● **Source records**
- - -

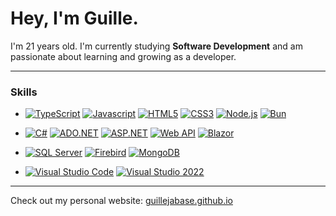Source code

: # Hey, I'm Guille.
I'm 21 years old. I'm currently studying **Software Development** and am passionate about learning and growing as a developer.

---

### Skills

- [![TypeScript](https://shields.io/badge/TypeScript-3178C6?style=for-the-badge)](https://www.typescriptlang.org/)
  [![Javascript](https://shields.io/badge/JavaScript-F7DF1E?style=for-the-badge)](https://www.javascript.com/)
  [![HTML5](https://shields.io/badge/HTML5-E34F26?style=for-the-badge)](https://html.com/)
  [![CSS3](https://shields.io/badge/CSS3-1572B6?style=for-the-badge)](https://css-tricks.com/)
  [![Node.js](https://shields.io/badge/Node.js-339933?style=for-the-badge)](https://nodejs.org/en/)
  [![Bun](https://shields.io/badge/Bun-000000?style=for-the-badge)](https://bun.sh/)

- [![C#](https://shields.io/badge/C%23-7453DE?style=for-the-badge)](https://dotnet.microsoft.com/es-es/languages/csharp)
  [![ADO.NET](https://shields.io/badge/ADO.NET-512BD4?style=for-the-badge)](https://learn.microsoft.com/es-es/dotnet/framework/data/adonet/)
  [![ASP.NET](https://shields.io/badge/ASP.NET-512BD4?style=for-the-badge)](https://dotnet.microsoft.com/en-us/apps/aspnet)
  [![Web API](https://shields.io/badge/WebAPI-512BD4?style=for-the-badge)](https://learn.microsoft.com/es-es/aspnet/core/tutorials/first-web-api?view=aspnetcore-9.0&tabs=visual-studio)
  [![Blazor](https://shields.io/badge/Blazor-512BD4?style=for-the-badge)](https://dotnet.microsoft.com/es-es/apps/aspnet/web-apps/blazor)

- [![SQL Server](https://shields.io/badge/MSSQL-CC2927?style=for-the-badge)](https://www.microsoft.com/es-es/sql-server/sql-server-downloads)
  [![Firebird](https://shields.io/badge/Firebird-E34234?style=for-the-badge)](https://www.firebirdsql.org/)
  [![MongoDB](https://shields.io/badge/MongoDB-47A248?style=for-the-badge)](https://www.mongodb.com/es)

- [![Visual Studio Code](https://shields.io/badge/Visual%20Studio%20Code-007ACC?style=for-the-badge)](https://code.visualstudio.com/)
  [![Visual Studio 2022](https://shields.io/badge/Visual%20Studio%202022-5C2D91?style=for-the-badge)](https://www.mongodb.com/es)

---

Check out my personal website: [guillejabase.github.io](https://guillejabase.github.io)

- - -

● **WHAT TO PRODUCE**
Reply with only the number of lines in the entries that contain the word "apps".

● **ANSWER SPACE**
2